The IMPROVE team was able to bring together the key stakeholders including commissioning, service providers and community organisations to agree priorities for the bid. They already had the support structure in place to enable them to make, and win, the bid. Members of IMPROVE were also able to provide the evidence base to make a strong case.
Around 3,000 women a year in Bristol, North Somerset and South Gloucestershire, have concerns about their emotional wellbeing either during pregnancy or shortly after their baby is born. As many as 400 of those women will experience serious mental health problems.
Run by Avon and Wiltshire Mental Health Partnership NHS Trust (AWP), the new specialist team, which will include a consultant psychiatrist, clinical psychologist and specialist practitioners, will ensure healthcare professionals are better equipped to identify women who have, or are at risk of developing mental health problems.
This will mean women and their families can get consistent, reliable information and practical support, as soon as they need it.
This new service will build on investment already made by NHS Bristol Clinical Commissioning Group to deliver a new specialist service which began in November.
"We are delighted that the partnership working we’ve developed through the Improving Perinatal Mental Health HIT is bearing such fruit. The HIT was instrumental in bring together key partners to support the business case for a specialist community team. It enabled us to build relationships and develop our vision, which included hearing the voices of women with lived experience and their partners.“Improving the mental health of mothers and fathers during pregnancy and in the first postnatal year is a health priority, not only because it's important for parents but it's crucial for the health and wellbeing of the next generation. Despite being the focus of a NICE guideline and many reports, progress to improve the mental health and wider emotional well-being of parents has been slower than we would like, despite some excellent local initiatives. We believe this service is going to make a real difference to parents and children, at what can be a very difficult time in their lives.”

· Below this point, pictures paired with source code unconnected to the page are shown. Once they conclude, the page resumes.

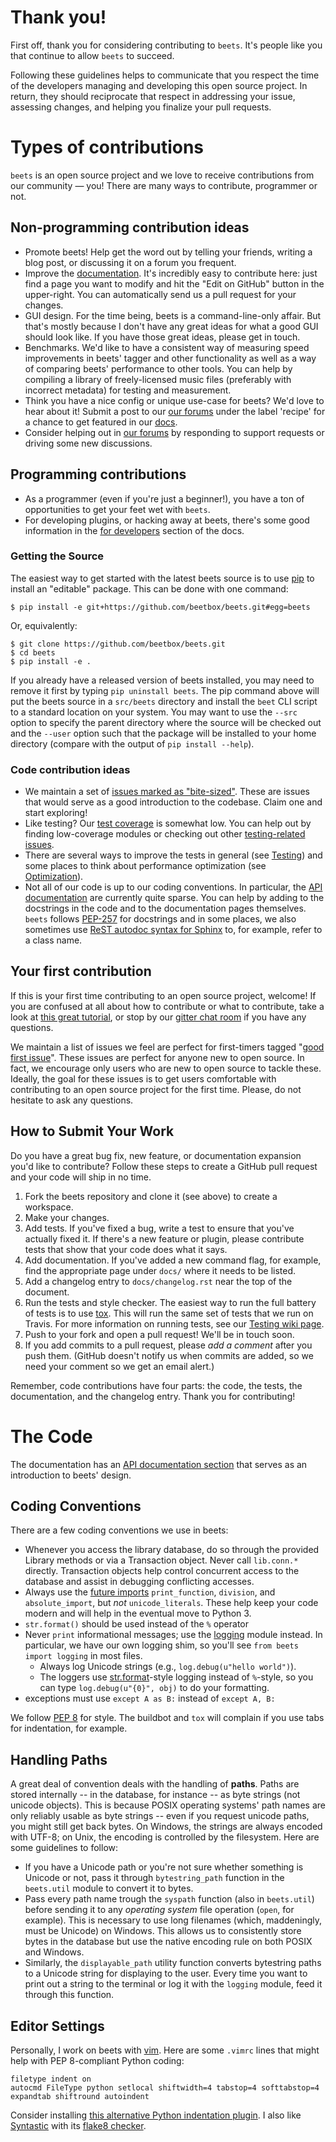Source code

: # Thank you!
First off, thank you for considering contributing to `beets`. It's people like you that continue to allow `beets` to succeed.

Following these guidelines helps to communicate that you respect the time of the developers managing and developing this open source project. In return, they should reciprocate that respect in addressing your issue, assessing changes, and helping you finalize your pull requests.

# Types of contributions

`beets` is an open source project and we love to receive contributions from our community — you! There are many ways to contribute, programmer or not.

## Non-programming contribution ideas
* Promote beets! Help get the word out by telling your friends, writing a blog
  post, or discussing it on a forum you frequent.
* Improve the [documentation][docs]. It's incredibly easy to contribute here:
  just find a page you want to modify and hit the "Edit on GitHub" button in
  the upper-right. You can automatically send us a pull request for your
  changes.
* GUI design. For the time being, beets is a command-line-only affair. But
  that's mostly because I don't have any great ideas for what a good GUI
  should look like. If you have those great ideas, please get in touch.
* Benchmarks. We'd like to have a consistent way of measuring speed
  improvements in beets' tagger and other functionality as well as a way of
  comparing beets' performance to other tools. You can help by compiling a
  library of freely-licensed music files (preferably with incorrect metadata)
  for testing and measurement.
* Think you have a nice config or unique use-case for beets? We'd love to hear about it! Submit a post to our [our forums](https://discourse.beets.io/) under the label 'recipe' for a chance to get featured in our [docs](https://beets.readthedocs.io/en/stable/guides/advanced.html).
* Consider helping out in [our forums](https://discourse.beets.io/) by responding to support requests or driving some new discussions. 

[docs]: http://beets.readthedocs.org/

## Programming contributions
* As a programmer (even if you're just a beginner!), you have a ton of opportunities to get your feet wet with `beets`. 
* For developing plugins, or hacking away at beets, there's some good information in the [for developers](https://beets.readthedocs.io/en/stable/dev/) section of the docs.

### Getting the Source

The easiest way to get started with the latest beets source is to use [pip](http://pip.openplans.org/)  to install an "editable" package. This can be done with one command:

    $ pip install -e git+https://github.com/beetbox/beets.git#egg=beets

Or, equivalently:

    $ git clone https://github.com/beetbox/beets.git
    $ cd beets
    $ pip install -e .

If you already have a released version of beets installed, you may need to
remove it first by typing `pip uninstall beets`. The pip command above will put
the beets source in a `src/beets` directory and install the `beet` CLI script to
a standard location on your system. You may want to use the `--src` option to specify
the parent directory where the source will be checked out and the `--user` option
such that the package will be installed to your home directory (compare with the output of
`pip install --help`). 


### Code contribution ideas
* We maintain a set of [issues marked as "bite-sized"](https://github.com/beetbox/beets/labels/bitesize). These are issues that would serve as a good introduction to the codebase. Claim one and start exploring!
* Like testing? Our [test coverage](https://codecov.io/github/beetbox/beets) is somewhat low. You can help out by finding low-coverage modules or checking out other [testing-related issues](https://github.com/beetbox/beets/labels/testing).
* There are several ways to improve the tests in general (see [Testing](https://github.com/beetbox/beets/wiki/Testing)) and some places to think about performance optimization (see [Optimization](https://github.com/beetbox/beets/wiki/Optimization)).
* Not all of our code is up to our coding conventions. In particular, the [API documentation](https://beets.readthedocs.io/en/stable/dev/api.html) are currently quite sparse. You can help by adding to the docstrings in the code and to the documentation pages themselves. `beets` follows [PEP-257](https://www.python.org/dev/peps/pep-0257/) for docstrings and in some places, we also sometimes use [ReST autodoc syntax for Sphinx](https://www.sphinx-doc.org/en/master/usage/extensions/autodoc.html) to, for example, refer to a class name.

## Your first contribution
If this is your first time contributing to an open source project, welcome! If you are confused at all about how to contribute or what to contribute, take a look at [this great tutorial](http://makeapullrequest.com/), or stop by our [gitter chat room](https://gitter.im/beetbox/beets#) if you have any questions. 

We maintain a list of issues we feel are perfect for first-timers tagged "[good first issue](https://github.com/beetbox/beets/labels/good%20first%20issue)". These issues are perfect for anyone new to open source. In fact, we encourage only users who are new to open source to tackle these. Ideally, the goal for these issues is to get users comfortable with contributing to an open source project for the first time. Please, do not hesitate to ask any questions.

## How to Submit Your Work

Do you have a great bug fix, new feature, or documentation expansion you'd like to contribute? Follow these steps to create a GitHub pull request and your code will ship in no time.

1. Fork the beets repository and clone it (see above) to create a workspace.
2. Make your changes.
3. Add tests. If you've fixed a bug, write a test to ensure that you've actually fixed it. If there's a new feature or plugin, please contribute tests that show that your code does what it says.
4. Add documentation. If you've added a new command flag, for example, find the appropriate page under `docs/` where it needs to be listed.
5. Add a changelog entry to `docs/changelog.rst` near the top of the document.
6. Run the tests and style checker. The easiest way to run the full battery of tests is to use [tox](https://tox.readthedocs.org/en/latest/). This will run the same set of tests that we run on Travis. For more information on running tests, see our [Testing wiki page](https://github.com/beetbox/beets/wiki/Testing).
7. Push to your fork and open a pull request! We'll be in touch soon.
8. If you add commits to a pull request, please *add a comment* after you push them. (GitHub doesn't notify us when commits are added, so we need your comment so we get an email alert.)

Remember, code contributions have four parts: the code, the tests, the documentation, and the changelog entry. Thank you for contributing!


# The Code

The documentation has an [API documentation section](https://beets.readthedocs.io/en/stable/dev/api.html) that serves as an introduction to beets' design.

## Coding Conventions

There are a few coding conventions we use in beets:

* Whenever you access the library database, do so through the provided Library
  methods or via a Transaction object. Never call `lib.conn.*` directly.
  Transaction objects help control concurrent access to the database and assist
  in debugging conflicting accesses.
* Always use the [future imports][] `print_function`, `division`, and
  `absolute_import`, but *not* `unicode_literals`. These help keep your code
  modern and will help in the eventual move to Python 3.
* `str.format()` should be used instead of the `%` operator
* Never `print` informational messages; use the [logging][] module instead. In
  particular, we have our own logging shim, so you'll see `from beets import
  logging` in most files.
    * Always log Unicode strings (e.g., `log.debug(u"hello world")`).
    * The loggers use [str.format][]-style logging instead of ``%``-style, so
      you can type `log.debug(u"{0}", obj)` to do your formatting.
 * exceptions must use `except A as B:` instead of `except A, B:`

[future imports]: http://docs.python.org/library/__future__.html
[logging]: http://docs.python.org/library/logging.html
[str.format]: http://docs.python.org/library/stdtypes.html#str.format
[modformat]: http://docs.python.org/library/stdtypes.html#string-formatting-operations

We follow [PEP 8](http://www.python.org/dev/peps/pep-0008/) for style. The buildbot and `tox` will complain if you use tabs for indentation, for example.

## Handling Paths

A great deal of convention deals with the handling of **paths**. Paths are
stored internally -- in the database, for instance -- as byte strings (not
unicode objects). This is because POSIX operating systems' path names are only
reliably usable as byte strings -- even if you request unicode paths, you might
still get back bytes. On Windows, the strings are always encoded with UTF-8; on
Unix, the encoding is controlled by the filesystem. Here are some guidelines to
follow:

* If you have a Unicode path or you're not sure whether something is Unicode or
  not, pass it through `bytestring_path` function in the `beets.util` module to
  convert it to bytes.
* Pass every path name trough the `syspath` function (also in `beets.util`)
  before sending it to any *operating system* file operation (`open`, for
  example). This is necessary to use long filenames (which, maddeningly, must
  be Unicode) on Windows. This allows us to consistently store bytes in the
  database but use the native encoding rule on both POSIX and Windows.
* Similarly, the `displayable_path` utility function converts bytestring paths
  to a Unicode string for displaying to the user. Every time you want to print
  out a string to the terminal or log it with the `logging` module, feed it
  through this function.

## Editor Settings

Personally, I work on beets with [vim](http://www.vim.org/). Here are some
`.vimrc` lines that might help with PEP 8-compliant Python coding:

    filetype indent on
    autocmd FileType python setlocal shiftwidth=4 tabstop=4 softtabstop=4 expandtab shiftround autoindent

Consider installing [this alternative Python indentation
plugin](https://github.com/mitsuhiko/vim-python-combined). I also like
[Syntastic](https://github.com/scrooloose/syntastic) with its [flake8 checker](https://github.com/scrooloose/syntastic/wiki/Python%3A---flake8).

Speaking on behalf of NHS Bristol, South Gloucestershire, North Somerset Clinical Commissioning Groups, Dr Kirsty Alexander, clinical lead for maternity services, said:
“As many as 400 women in this area every year will experience serious mental health problems during or after their pregnancy. The impact can be very serious, not just for the woman and her family, but for the long-term emotional health of her baby.
“This new funding means we can expand the highly skilled, specialist care already set up for Bristol – across the whole area. We are delighted to have been chosen by NHS England as one of the first places to receive this funding.

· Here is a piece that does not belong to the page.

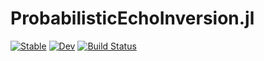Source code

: # ProbabilisticEchoInversion.jl

[![Stable](https://img.shields.io/badge/docs-stable-blue.svg)](https://ElOceanografo.github.io/ProbabilisticEchoInversion.jl/stable/)
[![Dev](https://img.shields.io/badge/docs-dev-blue.svg)](https://ElOceanografo.github.io/ProbabilisticEchoInversion.jl/dev/)
[![Build Status](https://github.com/user/ProbabilisticEchoInversion.jl/actions/workflows/CI.yml/badge.svg?branch=main)](https://github.com/user/ProbabilisticEchoInversion.jl/actions/workflows/CI.yml?query=branch%3Amain)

“As the service evolves, we will be able to share our experience and expertise for the benefit of pregnant women and new mums not only in our area, but across the country.”
Paul Townsend, managing director for AWP’s specialised services, added:
“This is a fantastic investment in making mental health support and treatment more accessible to new and expectant mothers and we are delighted to be partners in delivering this service.”

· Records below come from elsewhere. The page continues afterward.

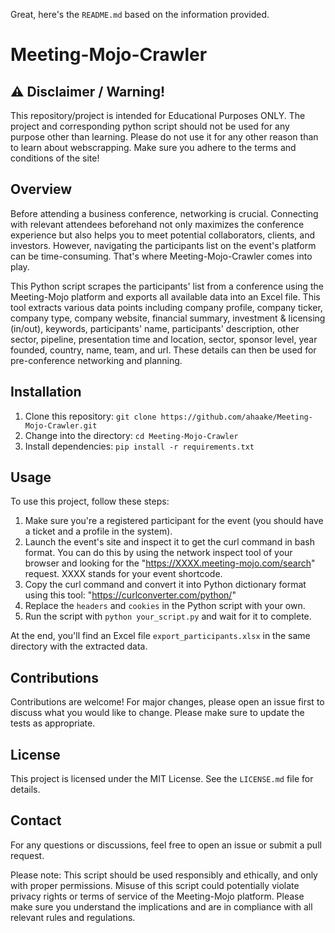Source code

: Great, here's the `README.md` based on the information provided.

# Meeting-Mojo-Crawler


## ⚠️ Disclaimer / Warning!
This repository/project is intended for Educational Purposes ONLY.
The project and corresponding python script should not be used for any purpose other than learning. Please do not use it for any other reason than to learn about webscrapping. Make sure you adhere to the terms and conditions of the site!

## Overview

Before attending a business conference, networking is crucial. Connecting with relevant attendees beforehand not only maximizes the conference experience but also helps you to meet potential collaborators, clients, and investors. However, navigating the participants list on the event's platform can be time-consuming. That's where Meeting-Mojo-Crawler comes into play.

This Python script scrapes the participants' list from a conference using the Meeting-Mojo platform and exports all available data into an Excel file. This tool extracts various data points including company profile, company ticker, company type, company website, financial summary, investment & licensing (in/out), keywords, participants' name, participants' description, other sector, pipeline, presentation time and location, sector, sponsor level, year founded, country, name, team, and url. These details can then be used for pre-conference networking and planning.

## Installation

1. Clone this repository: `git clone https://github.com/ahaake/Meeting-Mojo-Crawler.git`
2. Change into the directory: `cd Meeting-Mojo-Crawler`
3. Install dependencies: `pip install -r requirements.txt`

## Usage

To use this project, follow these steps:

1. Make sure you're a registered participant for the event (you should have a ticket and a profile in the system).
2. Launch the event's site and inspect it to get the curl command in bash format. You can do this by using the network inspect tool of your browser and looking for the "https://XXXX.meeting-mojo.com/search" request. XXXX stands for your event shortcode.
3. Copy the curl command and convert it into Python dictionary format using this tool: "https://curlconverter.com/python/"
4. Replace the `headers` and `cookies` in the Python script with your own.
5. Run the script with `python your_script.py` and wait for it to complete.

At the end, you'll find an Excel file `export_participants.xlsx` in the same directory with the extracted data.

## Contributions

Contributions are welcome! For major changes, please open an issue first to discuss what you would like to change. Please make sure to update the tests as appropriate.

## License

This project is licensed under the MIT License. See the `LICENSE.md` file for details.

## Contact

For any questions or discussions, feel free to open an issue or submit a pull request.

Please note: This script should be used responsibly and ethically, and only with proper permissions. Misuse of this script could potentially violate privacy rights or terms of service of the Meeting-Mojo platform. Please make sure you understand the implications and are in compliance with all relevant rules and regulations.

The perinatal mental health team will work in partnership with maternity services, adult mental health, GPs, health visitors and other professionals as well as community organisations such as Bluebell Care and Mothers for Mothers.
This wide involvement will also be key to reducing the stigma associated with mental health issues during and after pregnancy.
This investment is part of a wider NHS England investment to provide more support for pregnant women and new mums suffering mental illness as well as to improve care for the many people with mental health problems attending A&E in crisis.
Simon Stevens, chief executive of NHS England announced at the Mind conference on Tuesday 29 November that £40m was to be allocated to 20 areas of the country to fund new specialist community mental health services for mums in the immediate run up to and after birth, and help reach 30,000 more women a year by 2021. A further £20m will be allocated next year.